Johnson was born in Galveston, Texas, in 1878. The third of nine children, he left school after the fifth grade to work. He made his pugilistic debut on November 1, 1898, in Galveston, where he knocked out Charley Brooks. By the time of his death, in 1946, Johnson had amassed a record of 73 wins, 13 losses, 10 draws, and 5 no contests.

To watch footage of Johnson in his prime is to witness a boxing style in some contrast to what 21st-century fans, schooled in Mike Tyson and Floyd Mayweather, might recognize as standard fighting procedure. Johnson is a master of defensive strategy. He would often wait for his opponents to tire out, before moving in for the knockout. The physical proximity between Johnson and his opponent can make a bout look almost like a pas de deux. The storied fight with Jeffries is a veritable hug-athon.
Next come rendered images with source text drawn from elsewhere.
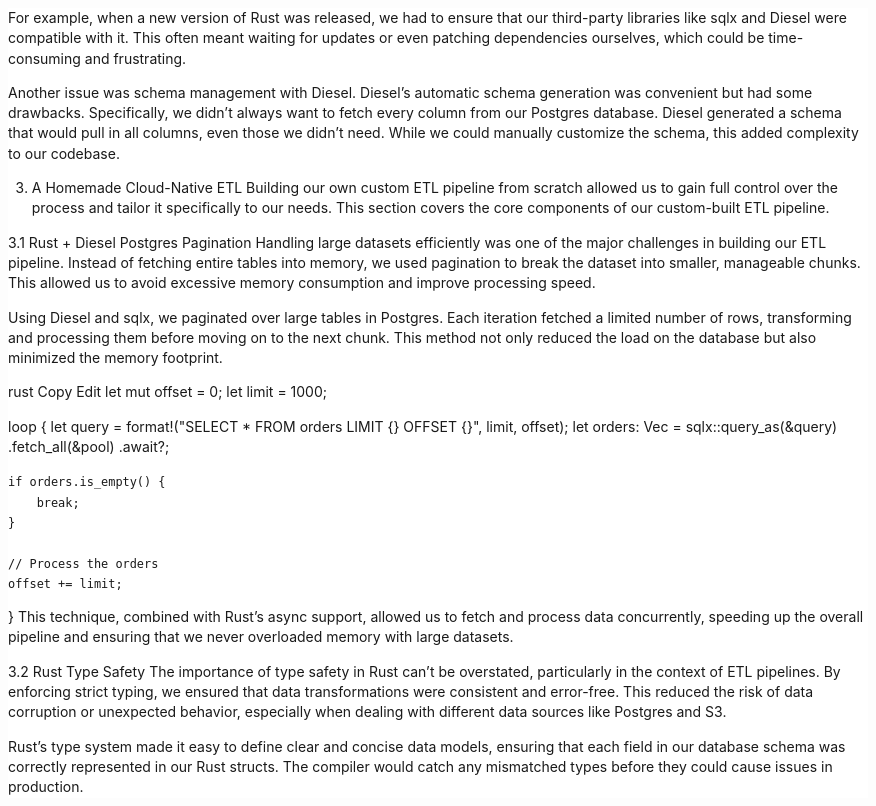 For example, when a new version of Rust was released, we had to ensure that our third-party libraries like sqlx and Diesel were compatible with it. This often meant waiting for updates or even patching dependencies ourselves, which could be time-consuming and frustrating.

Another issue was schema management with Diesel. Diesel’s automatic schema generation was convenient but had some drawbacks. Specifically, we didn’t always want to fetch every column from our Postgres database. Diesel generated a schema that would pull in all columns, even those we didn’t need. While we could manually customize the schema, this added complexity to our codebase.

3. A Homemade Cloud-Native ETL
   Building our own custom ETL pipeline from scratch allowed us to gain full control over the process and tailor it specifically to our needs. This section covers the core components of our custom-built ETL pipeline.

3.1 Rust + Diesel Postgres Pagination
Handling large datasets efficiently was one of the major challenges in building our ETL pipeline. Instead of fetching entire tables into memory, we used pagination to break the dataset into smaller, manageable chunks. This allowed us to avoid excessive memory consumption and improve processing speed.

Using Diesel and sqlx, we paginated over large tables in Postgres. Each iteration fetched a limited number of rows, transforming and processing them before moving on to the next chunk. This method not only reduced the load on the database but also minimized the memory footprint.

rust
Copy
Edit
let mut offset = 0;
let limit = 1000;

loop {
let query = format!("SELECT * FROM orders LIMIT {} OFFSET {}", limit, offset);
let orders: Vec<Order> = sqlx::query_as(&query)
.fetch_all(&pool)
.await?;

    if orders.is_empty() {
        break;
    }

    // Process the orders
    offset += limit;
}
This technique, combined with Rust’s async support, allowed us to fetch and process data concurrently, speeding up the overall pipeline and ensuring that we never overloaded memory with large datasets.

3.2 Rust Type Safety
The importance of type safety in Rust can’t be overstated, particularly in the context of ETL pipelines. By enforcing strict typing, we ensured that data transformations were consistent and error-free. This reduced the risk of data corruption or unexpected behavior, especially when dealing with different data sources like Postgres and S3.

Rust’s type system made it easy to define clear and concise data models, ensuring that each field in our database schema was correctly represented in our Rust structs. The compiler would catch any mismatched types before they could cause issues in production.
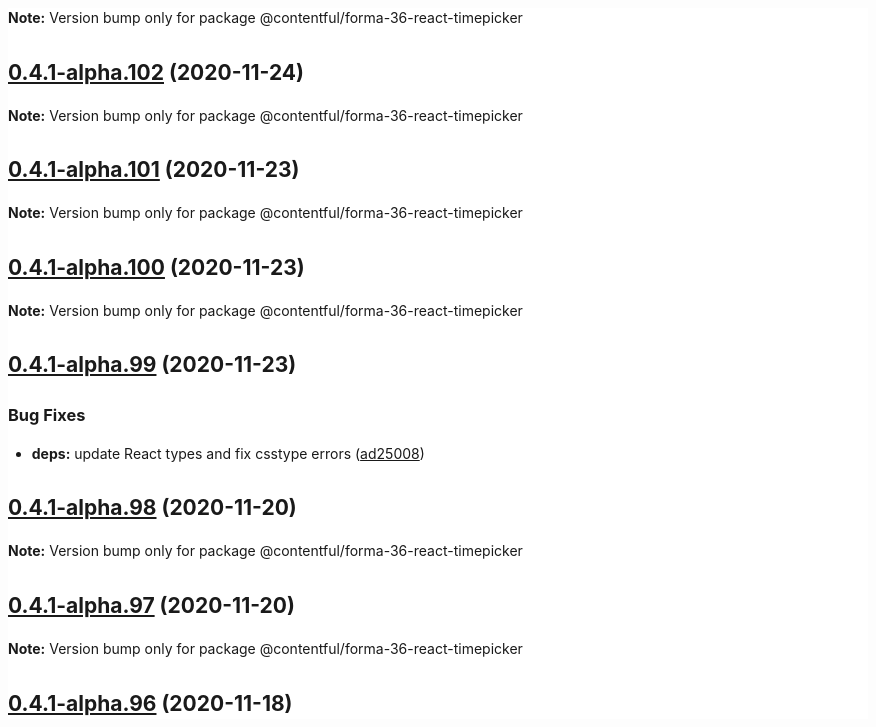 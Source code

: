 **Note:** Version bump only for package @contentful/forma-36-react-timepicker

## [0.4.1-alpha.102](https://github.com/contentful/forma-36/compare/@contentful/forma-36-react-timepicker@0.4.1-alpha.101...@contentful/forma-36-react-timepicker@0.4.1-alpha.102) (2020-11-24)

**Note:** Version bump only for package @contentful/forma-36-react-timepicker

## [0.4.1-alpha.101](https://github.com/contentful/forma-36/compare/@contentful/forma-36-react-timepicker@0.4.1-alpha.100...@contentful/forma-36-react-timepicker@0.4.1-alpha.101) (2020-11-23)

**Note:** Version bump only for package @contentful/forma-36-react-timepicker

## [0.4.1-alpha.100](https://github.com/contentful/forma-36/compare/@contentful/forma-36-react-timepicker@0.4.1-alpha.99...@contentful/forma-36-react-timepicker@0.4.1-alpha.100) (2020-11-23)

**Note:** Version bump only for package @contentful/forma-36-react-timepicker

## [0.4.1-alpha.99](https://github.com/contentful/forma-36/compare/@contentful/forma-36-react-timepicker@0.4.1-alpha.98...@contentful/forma-36-react-timepicker@0.4.1-alpha.99) (2020-11-23)

### Bug Fixes

- **deps:** update React types and fix csstype errors ([ad25008](https://github.com/contentful/forma-36/commit/ad2500835da5f2225e2c598d999437b37e37222b))

## [0.4.1-alpha.98](https://github.com/contentful/forma-36/compare/@contentful/forma-36-react-timepicker@0.4.1-alpha.97...@contentful/forma-36-react-timepicker@0.4.1-alpha.98) (2020-11-20)

**Note:** Version bump only for package @contentful/forma-36-react-timepicker

## [0.4.1-alpha.97](https://github.com/contentful/forma-36/compare/@contentful/forma-36-react-timepicker@0.4.1-alpha.96...@contentful/forma-36-react-timepicker@0.4.1-alpha.97) (2020-11-20)

**Note:** Version bump only for package @contentful/forma-36-react-timepicker

## [0.4.1-alpha.96](https://github.com/contentful/forma-36/compare/@contentful/forma-36-react-timepicker@0.4.1-alpha.95...@contentful/forma-36-react-timepicker@0.4.1-alpha.96) (2020-11-18)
Johnson’s personal life was writ as large as his professional one. One of the outstanding moments of Unforgivable Blackness: The Rise and Fall of Jack Johnson, the 2004 Ken Burns documentary about the boxer, comes when the writer Stanley Crouch shares a story involving Johnson and the ladies of his acquaintance. A reporter had observed a robust number of women enter and exit the champ’s hotel room. The reporter asked the boxer to divulge the secret of his stamina. Johnson replied, “Eat jellied eels and think distant thoughts.”

Such statements reflect Johnson’s ability to entertain. In addition to drawing the public to his fights, he attracted them to his vaudeville appearances, where he would shadow-box, tell stories, grin for the camera.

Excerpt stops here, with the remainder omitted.